Mr. David Tredinnick (Bosworth): Does the Secretary of State accept that the deprived are often unable to access complementary medicine? The problem is a direct result of his policy of not requiring primary care trusts to look closely at buying in acupuncturists, homeopaths or herbal therapists. Is he aware that, until he does that, there will always be inequality throughout the nation? It is only those who can pay for the 60,000 complementary practitioners who can get their services.
Mr. Milburn: Question Time would not be Question Time without the hon. Gentleman. He is a ray of complementary therapy himself. As for primary care trusts and their freedom[Interruption.] I know that he has some complementary medicine that he will pass to me later. That had better be a private transaction rather than a public one.
Primary care trusts are free to commission appropriate services and should do so. We are moving to a situation in which more such decisions should be taken locally rather than nationally. We will try to provide more information to patients and primary care trusts so that they can make the right commissioning decisions, but in the end, the decision must be a matter for them rather than me.
Mr. Dennis Turner (Wolverhampton, South-East): The Secretary of State will be aware that Wolverhampton and the black country, through poverty and deprivation, have the highest incidence of heart disease in the west midlands. He will also be aware that bricklayers, glaziers, roofers and carpenters are very soon to be on site giving their skills to building a state-of-the-art #60 million coronary care centre to which he has given his full support. What he is not aware of, however, is the wonderful black country welcome that he will receive when he comes to Wolverhampton in January. He will be as welcome as the flowers in May.

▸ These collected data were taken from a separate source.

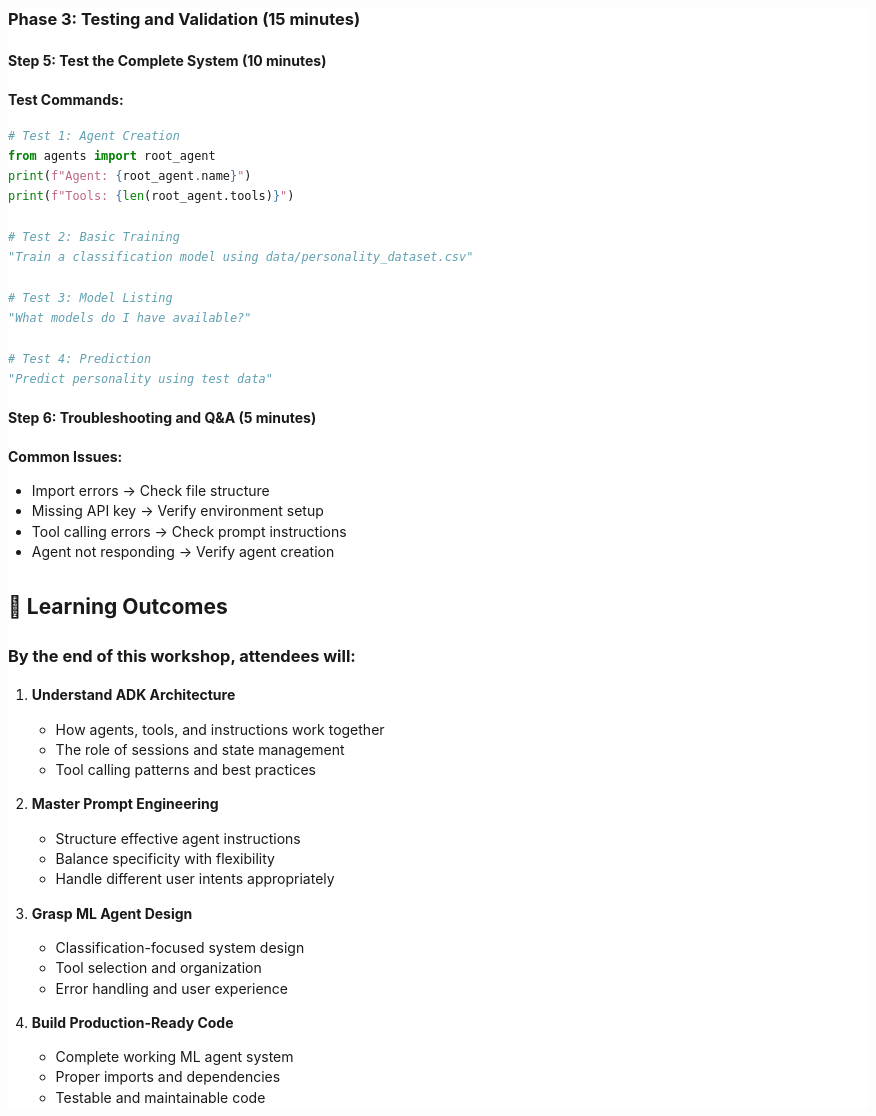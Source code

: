 ### Phase 3: Testing and Validation (15 minutes)

#### **Step 5: Test the Complete System (10 minutes)**

**Test Commands:**
```python
# Test 1: Agent Creation
from agents import root_agent
print(f"Agent: {root_agent.name}")
print(f"Tools: {len(root_agent.tools)}")

# Test 2: Basic Training
"Train a classification model using data/personality_dataset.csv"

# Test 3: Model Listing
"What models do I have available?"

# Test 4: Prediction
"Predict personality using test data"
```

#### **Step 6: Troubleshooting and Q&A (5 minutes)**

**Common Issues:**
- Import errors → Check file structure
- Missing API key → Verify environment setup
- Tool calling errors → Check prompt instructions
- Agent not responding → Verify agent creation

## 🎯 Learning Outcomes

### By the end of this workshop, attendees will:

1. **Understand ADK Architecture**
   - How agents, tools, and instructions work together
   - The role of sessions and state management
   - Tool calling patterns and best practices

2. **Master Prompt Engineering**
   - Structure effective agent instructions
   - Balance specificity with flexibility
   - Handle different user intents appropriately

3. **Grasp ML Agent Design**
   - Classification-focused system design
   - Tool selection and organization
   - Error handling and user experience

4. **Build Production-Ready Code**
   - Complete working ML agent system
   - Proper imports and dependencies
   - Testable and maintainable code
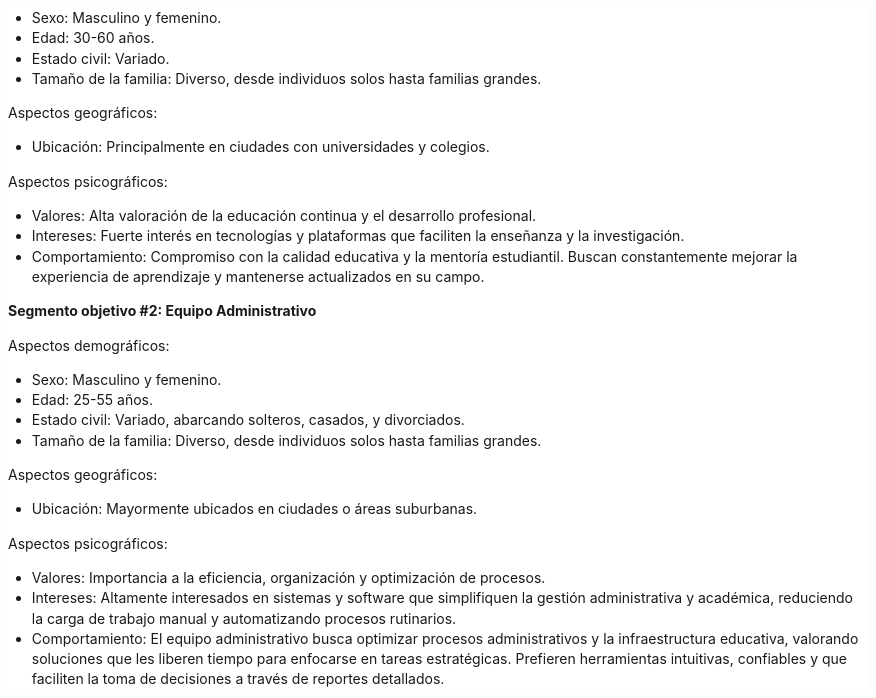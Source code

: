 - Sexo: Masculino y femenino.
- Edad: 30-60 años.
- Estado civil: Variado.
- Tamaño de la familia: Diverso, desde individuos solos hasta familias grandes.

Aspectos geográficos:

- Ubicación: Principalmente en ciudades con universidades y colegios.

Aspectos psicográficos:

- Valores: Alta valoración de la educación continua y el desarrollo profesional.
- Intereses: Fuerte interés en tecnologías y plataformas que faciliten la enseñanza y la investigación.
- Comportamiento: Compromiso con la calidad educativa y la mentoría estudiantil. Buscan constantemente mejorar la experiencia de aprendizaje y mantenerse actualizados en su campo.

**Segmento objetivo #2: Equipo Administrativo**

Aspectos demográficos:

- Sexo: Masculino y femenino.
- Edad: 25-55 años.
- Estado civil: Variado, abarcando solteros, casados, y divorciados.
- Tamaño de la familia: Diverso, desde individuos solos hasta familias grandes.

Aspectos geográficos:

- Ubicación: Mayormente ubicados en ciudades o áreas suburbanas.

Aspectos psicográficos:

- Valores: Importancia a la eficiencia, organización y optimización de procesos.
- Intereses: Altamente interesados en sistemas y software que simplifiquen la gestión administrativa y académica, reduciendo la carga de trabajo manual y automatizando procesos rutinarios.
- Comportamiento: El equipo administrativo busca optimizar procesos administrativos y la infraestructura educativa, valorando soluciones que les liberen tiempo para enfocarse en tareas estratégicas. Prefieren herramientas intuitivas, confiables y que faciliten la toma de decisiones a través de reportes detallados.

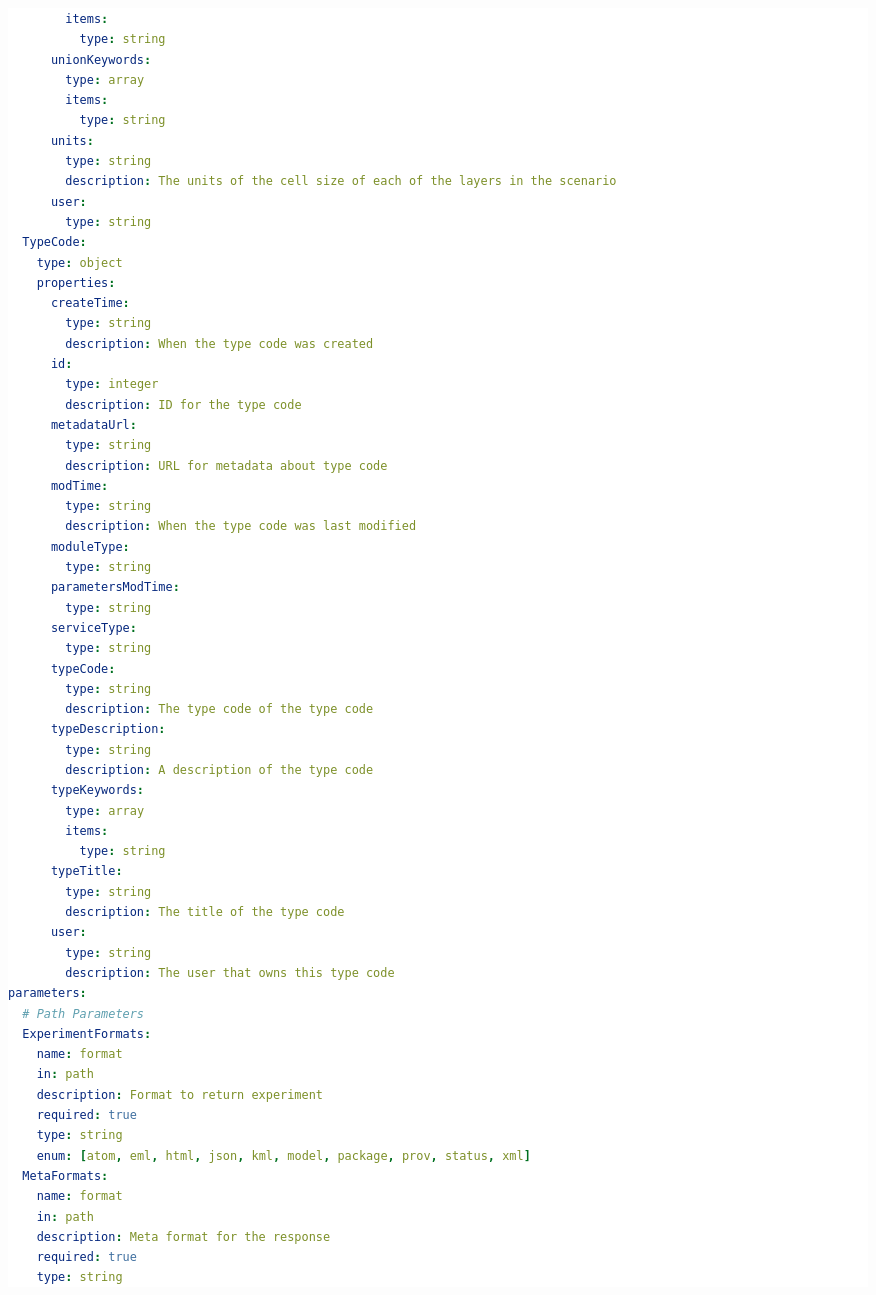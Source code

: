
 ```yaml
        items:
          type: string
      unionKeywords:
        type: array
        items:
          type: string
      units:
        type: string
        description: The units of the cell size of each of the layers in the scenario
      user:
        type: string
  TypeCode:
    type: object
    properties:
      createTime:
        type: string
        description: When the type code was created
      id:
        type: integer
        description: ID for the type code
      metadataUrl:
        type: string
        description: URL for metadata about type code
      modTime:
        type: string
        description: When the type code was last modified
      moduleType:
        type: string
      parametersModTime:
        type: string
      serviceType:
        type: string
      typeCode:
        type: string
        description: The type code of the type code
      typeDescription:
        type: string
        description: A description of the type code
      typeKeywords:
        type: array
        items:
          type: string
      typeTitle:
        type: string
        description: The title of the type code
      user:
        type: string
        description: The user that owns this type code
parameters:
  # Path Parameters
  ExperimentFormats:
    name: format
    in: path
    description: Format to return experiment
    required: true
    type: string
    enum: [atom, eml, html, json, kml, model, package, prov, status, xml]
  MetaFormats:
    name: format
    in: path
    description: Meta format for the response
    required: true
    type: string
```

The Minister of State, Department of Health (Jacqui Smith): But not as pretty.
Mr. Milburn: It is as my hon. Friend says. One cannot have everything.
I am grateful to my hon. Friend the Member for Wolverhampton, South-East (Mr. Turner) for his support. There is absolutely no doubt that the cardiac centre is desperately needed in the part of the black country to which he refers. We have had to consider such issues not only in Wolverhampton, but in other areas such as Blackpool, where we recently met for the Labour party conference, and Teesside. My hon. Friend the Member for Stockton, South (Ms Taylor) has been advocating precisely such measures. When we considered the big diseases that were killing too many people in this country, we saw that there was a gap between where they occurred most and where treatment services were available. That gap had grown up over
very many years. It is right to take corrective action so that we can locate services in the right places and save more lives.